» Task instructions
Please quote exactly the lines below from the line containing "This bookmarklet helps" to the line containing "# Iniciar el proyecto", both lines included, and nothing else.

<<<<

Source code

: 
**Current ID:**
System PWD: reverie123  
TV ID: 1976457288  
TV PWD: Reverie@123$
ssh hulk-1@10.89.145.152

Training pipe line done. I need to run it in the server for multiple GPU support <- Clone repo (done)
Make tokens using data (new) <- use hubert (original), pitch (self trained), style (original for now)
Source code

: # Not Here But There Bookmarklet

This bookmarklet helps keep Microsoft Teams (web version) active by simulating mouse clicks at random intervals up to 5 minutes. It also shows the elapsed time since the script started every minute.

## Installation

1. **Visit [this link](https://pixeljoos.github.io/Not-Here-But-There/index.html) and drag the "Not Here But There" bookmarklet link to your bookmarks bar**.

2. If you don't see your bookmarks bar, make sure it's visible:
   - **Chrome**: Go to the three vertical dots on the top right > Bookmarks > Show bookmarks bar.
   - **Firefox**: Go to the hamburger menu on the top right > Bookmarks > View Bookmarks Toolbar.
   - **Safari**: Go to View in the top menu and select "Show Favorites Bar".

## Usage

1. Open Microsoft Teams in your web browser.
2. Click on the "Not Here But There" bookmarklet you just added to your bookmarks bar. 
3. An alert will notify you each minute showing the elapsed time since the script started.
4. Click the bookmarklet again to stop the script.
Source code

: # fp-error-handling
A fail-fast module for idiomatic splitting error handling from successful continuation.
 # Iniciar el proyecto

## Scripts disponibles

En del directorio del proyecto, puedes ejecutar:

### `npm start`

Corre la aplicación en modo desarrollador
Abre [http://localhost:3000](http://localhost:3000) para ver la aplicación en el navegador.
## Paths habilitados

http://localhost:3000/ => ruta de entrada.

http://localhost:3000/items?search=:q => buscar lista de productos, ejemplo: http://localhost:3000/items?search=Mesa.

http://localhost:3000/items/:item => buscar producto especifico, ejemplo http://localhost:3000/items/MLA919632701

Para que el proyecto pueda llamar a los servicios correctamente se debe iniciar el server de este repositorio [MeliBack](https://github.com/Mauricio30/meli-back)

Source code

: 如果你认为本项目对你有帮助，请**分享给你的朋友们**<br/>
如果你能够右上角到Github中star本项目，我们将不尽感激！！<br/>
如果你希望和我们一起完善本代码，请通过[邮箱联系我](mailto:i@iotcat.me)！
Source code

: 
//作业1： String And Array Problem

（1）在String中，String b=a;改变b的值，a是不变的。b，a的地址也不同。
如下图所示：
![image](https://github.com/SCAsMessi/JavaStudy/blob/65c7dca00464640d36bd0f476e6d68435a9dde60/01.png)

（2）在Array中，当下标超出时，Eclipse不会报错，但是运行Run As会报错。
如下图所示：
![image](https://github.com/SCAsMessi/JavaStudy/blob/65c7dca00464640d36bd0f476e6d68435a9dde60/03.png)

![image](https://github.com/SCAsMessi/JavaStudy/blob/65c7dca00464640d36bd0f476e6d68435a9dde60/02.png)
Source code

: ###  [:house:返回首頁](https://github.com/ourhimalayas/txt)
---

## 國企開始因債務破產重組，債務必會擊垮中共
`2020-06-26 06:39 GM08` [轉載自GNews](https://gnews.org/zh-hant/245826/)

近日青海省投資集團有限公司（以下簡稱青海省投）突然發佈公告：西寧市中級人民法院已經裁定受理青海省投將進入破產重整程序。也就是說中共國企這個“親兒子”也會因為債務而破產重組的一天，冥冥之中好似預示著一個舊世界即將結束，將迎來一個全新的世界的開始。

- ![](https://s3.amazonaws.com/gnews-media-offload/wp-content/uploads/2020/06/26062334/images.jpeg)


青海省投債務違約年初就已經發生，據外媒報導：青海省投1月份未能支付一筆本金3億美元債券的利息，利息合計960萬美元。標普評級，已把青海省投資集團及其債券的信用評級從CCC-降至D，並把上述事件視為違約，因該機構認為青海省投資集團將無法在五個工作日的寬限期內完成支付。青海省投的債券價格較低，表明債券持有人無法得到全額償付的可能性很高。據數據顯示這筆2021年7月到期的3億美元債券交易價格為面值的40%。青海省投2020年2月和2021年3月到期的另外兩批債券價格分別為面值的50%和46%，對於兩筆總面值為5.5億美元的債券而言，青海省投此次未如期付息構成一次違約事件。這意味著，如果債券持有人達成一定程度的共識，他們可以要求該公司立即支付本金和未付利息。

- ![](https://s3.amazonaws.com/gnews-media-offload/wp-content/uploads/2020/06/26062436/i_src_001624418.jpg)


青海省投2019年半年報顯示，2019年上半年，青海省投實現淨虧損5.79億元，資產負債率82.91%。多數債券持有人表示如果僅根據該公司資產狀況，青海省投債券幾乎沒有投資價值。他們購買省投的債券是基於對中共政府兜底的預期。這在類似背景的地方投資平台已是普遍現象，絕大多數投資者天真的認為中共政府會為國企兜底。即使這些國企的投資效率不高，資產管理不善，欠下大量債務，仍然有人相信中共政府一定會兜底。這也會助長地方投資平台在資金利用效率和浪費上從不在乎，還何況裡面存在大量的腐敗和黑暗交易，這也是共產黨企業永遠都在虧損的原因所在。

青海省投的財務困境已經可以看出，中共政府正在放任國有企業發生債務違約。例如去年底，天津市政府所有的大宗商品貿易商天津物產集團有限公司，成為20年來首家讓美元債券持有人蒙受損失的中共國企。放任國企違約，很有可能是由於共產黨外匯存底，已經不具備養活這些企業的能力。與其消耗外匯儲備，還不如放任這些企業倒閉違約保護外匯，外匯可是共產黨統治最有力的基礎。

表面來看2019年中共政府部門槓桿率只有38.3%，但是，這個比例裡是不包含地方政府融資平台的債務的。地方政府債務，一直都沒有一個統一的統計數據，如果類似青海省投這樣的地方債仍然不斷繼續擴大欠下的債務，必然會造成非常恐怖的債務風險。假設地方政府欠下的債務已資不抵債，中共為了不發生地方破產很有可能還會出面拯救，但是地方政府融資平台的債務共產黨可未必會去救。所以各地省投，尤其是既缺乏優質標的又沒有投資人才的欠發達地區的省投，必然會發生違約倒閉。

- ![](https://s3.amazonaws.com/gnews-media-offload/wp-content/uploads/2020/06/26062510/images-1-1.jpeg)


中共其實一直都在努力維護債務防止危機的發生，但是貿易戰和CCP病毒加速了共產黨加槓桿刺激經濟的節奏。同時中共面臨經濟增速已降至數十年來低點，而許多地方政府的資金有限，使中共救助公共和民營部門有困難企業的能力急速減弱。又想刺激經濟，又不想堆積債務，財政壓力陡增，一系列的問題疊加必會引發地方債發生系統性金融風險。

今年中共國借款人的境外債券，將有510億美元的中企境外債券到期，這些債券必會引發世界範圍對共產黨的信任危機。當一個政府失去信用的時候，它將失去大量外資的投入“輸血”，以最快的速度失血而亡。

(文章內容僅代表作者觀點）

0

>>>>
<<<<

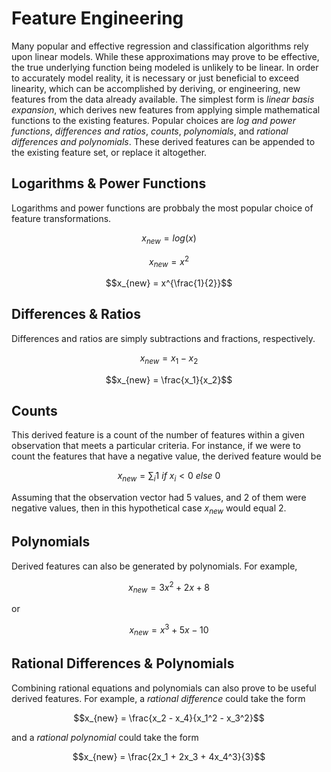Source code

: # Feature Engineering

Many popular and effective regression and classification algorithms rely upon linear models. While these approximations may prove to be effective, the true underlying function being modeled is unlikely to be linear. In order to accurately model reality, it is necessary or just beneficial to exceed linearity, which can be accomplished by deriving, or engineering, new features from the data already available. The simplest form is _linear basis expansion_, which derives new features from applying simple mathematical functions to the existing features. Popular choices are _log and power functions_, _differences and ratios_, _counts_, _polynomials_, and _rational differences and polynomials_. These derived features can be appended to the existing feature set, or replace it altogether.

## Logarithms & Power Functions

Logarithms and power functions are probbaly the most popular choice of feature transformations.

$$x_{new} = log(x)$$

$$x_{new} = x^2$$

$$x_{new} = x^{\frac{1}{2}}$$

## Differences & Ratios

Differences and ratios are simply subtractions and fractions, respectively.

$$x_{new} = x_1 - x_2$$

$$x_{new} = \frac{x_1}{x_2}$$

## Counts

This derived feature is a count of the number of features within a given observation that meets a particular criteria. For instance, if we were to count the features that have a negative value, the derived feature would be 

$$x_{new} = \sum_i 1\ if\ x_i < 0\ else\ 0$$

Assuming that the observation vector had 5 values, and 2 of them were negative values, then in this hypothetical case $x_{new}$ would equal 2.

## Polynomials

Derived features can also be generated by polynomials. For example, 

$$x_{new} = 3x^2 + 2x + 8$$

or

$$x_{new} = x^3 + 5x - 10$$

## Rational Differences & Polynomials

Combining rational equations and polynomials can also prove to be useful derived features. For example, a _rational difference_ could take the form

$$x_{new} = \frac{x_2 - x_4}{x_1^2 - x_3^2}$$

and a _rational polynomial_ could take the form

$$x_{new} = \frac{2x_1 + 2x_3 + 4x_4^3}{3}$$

>>>>

» Output for this task
This bookmarklet helps keep Microsoft Teams (web version) active by simulating mouse clicks at random intervals up to 5 minutes. It also shows the elapsed time since the script started every minute.

## Installation

1. **Visit [this link](https://pixeljoos.github.io/Not-Here-But-There/index.html) and drag the "Not Here But There" bookmarklet link to your bookmarks bar**.

2. If you don't see your bookmarks bar, make sure it's visible:
   - **Chrome**: Go to the three vertical dots on the top right > Bookmarks > Show bookmarks bar.
   - **Firefox**: Go to the hamburger menu on the top right > Bookmarks > View Bookmarks Toolbar.
   - **Safari**: Go to View in the top menu and select "Show Favorites Bar".

## Usage

1. Open Microsoft Teams in your web browser.
2. Click on the "Not Here But There" bookmarklet you just added to your bookmarks bar. 
3. An alert will notify you each minute showing the elapsed time since the script started.
4. Click the bookmarklet again to stop the script.
Source code

: # fp-error-handling
A fail-fast module for idiomatic splitting error handling from successful continuation.
 # Iniciar el proyecto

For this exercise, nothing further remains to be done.